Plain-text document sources

______

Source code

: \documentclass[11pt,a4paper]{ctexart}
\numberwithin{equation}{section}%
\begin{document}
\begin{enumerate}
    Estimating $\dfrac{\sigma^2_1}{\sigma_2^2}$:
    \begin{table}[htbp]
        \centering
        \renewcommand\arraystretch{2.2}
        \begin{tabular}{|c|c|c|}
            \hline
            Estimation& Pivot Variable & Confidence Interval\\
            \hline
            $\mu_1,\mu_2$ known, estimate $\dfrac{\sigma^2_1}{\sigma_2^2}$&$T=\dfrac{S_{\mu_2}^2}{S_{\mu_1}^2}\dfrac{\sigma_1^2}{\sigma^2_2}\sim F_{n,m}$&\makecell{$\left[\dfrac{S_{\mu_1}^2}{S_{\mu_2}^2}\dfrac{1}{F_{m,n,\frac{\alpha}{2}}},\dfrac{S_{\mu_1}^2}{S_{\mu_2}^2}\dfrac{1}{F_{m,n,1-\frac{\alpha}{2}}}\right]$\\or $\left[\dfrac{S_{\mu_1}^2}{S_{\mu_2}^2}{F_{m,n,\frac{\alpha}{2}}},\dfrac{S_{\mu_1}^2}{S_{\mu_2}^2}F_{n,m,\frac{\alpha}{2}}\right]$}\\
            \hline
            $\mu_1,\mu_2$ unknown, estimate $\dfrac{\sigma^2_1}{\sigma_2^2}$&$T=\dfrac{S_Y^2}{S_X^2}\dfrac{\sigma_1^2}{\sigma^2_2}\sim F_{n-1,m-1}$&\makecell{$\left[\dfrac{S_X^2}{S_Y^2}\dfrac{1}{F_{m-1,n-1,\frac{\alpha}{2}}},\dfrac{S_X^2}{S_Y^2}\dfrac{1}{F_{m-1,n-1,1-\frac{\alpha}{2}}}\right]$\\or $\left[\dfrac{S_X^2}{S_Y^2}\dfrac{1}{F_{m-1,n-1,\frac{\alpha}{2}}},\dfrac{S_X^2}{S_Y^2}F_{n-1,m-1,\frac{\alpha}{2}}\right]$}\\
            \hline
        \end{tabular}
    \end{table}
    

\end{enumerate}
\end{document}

______

PROBLEM TO SOLVE:
Please retype the data, matching it exactly.

YOUR SOLUTION:
Source code

: \documentclass[11pt,a4paper]{ctexart}
\numberwithin{equation}{section}%
\begin{document}
\begin{enumerate}
    Estimating $\dfrac{\sigma^2_1}{\sigma_2^2}$:
    \begin{table}[htbp]
        \centering
        \renewcommand\arraystretch{2.2}
        \begin{tabular}{|c|c|c|}
            \hline
            Estimation& Pivot Variable & Confidence Interval\\
            \hline
            $\mu_1,\mu_2$ known, estimate $\dfrac{\sigma^2_1}{\sigma_2^2}$&$T=\dfrac{S_{\mu_2}^2}{S_{\mu_1}^2}\dfrac{\sigma_1^2}{\sigma^2_2}\sim F_{n,m}$&\makecell{$\left[\dfrac{S_{\mu_1}^2}{S_{\mu_2}^2}\dfrac{1}{F_{m,n,\frac{\alpha}{2}}},\dfrac{S_{\mu_1}^2}{S_{\mu_2}^2}\dfrac{1}{F_{m,n,1-\frac{\alpha}{2}}}\right]$\\or $\left[\dfrac{S_{\mu_1}^2}{S_{\mu_2}^2}{F_{m,n,\frac{\alpha}{2}}},\dfrac{S_{\mu_1}^2}{S_{\mu_2}^2}F_{n,m,\frac{\alpha}{2}}\right]$}\\
            \hline
            $\mu_1,\mu_2$ unknown, estimate $\dfrac{\sigma^2_1}{\sigma_2^2}$&$T=\dfrac{S_Y^2}{S_X^2}\dfrac{\sigma_1^2}{\sigma^2_2}\sim F_{n-1,m-1}$&\makecell{$\left[\dfrac{S_X^2}{S_Y^2}\dfrac{1}{F_{m-1,n-1,\frac{\alpha}{2}}},\dfrac{S_X^2}{S_Y^2}\dfrac{1}{F_{m-1,n-1,1-\frac{\alpha}{2}}}\right]$\\or $\left[\dfrac{S_X^2}{S_Y^2}\dfrac{1}{F_{m-1,n-1,\frac{\alpha}{2}}},\dfrac{S_X^2}{S_Y^2}F_{n-1,m-1,\frac{\alpha}{2}}\right]$}\\
            \hline
        \end{tabular}
    \end{table}
    

\end{enumerate}
\end{document}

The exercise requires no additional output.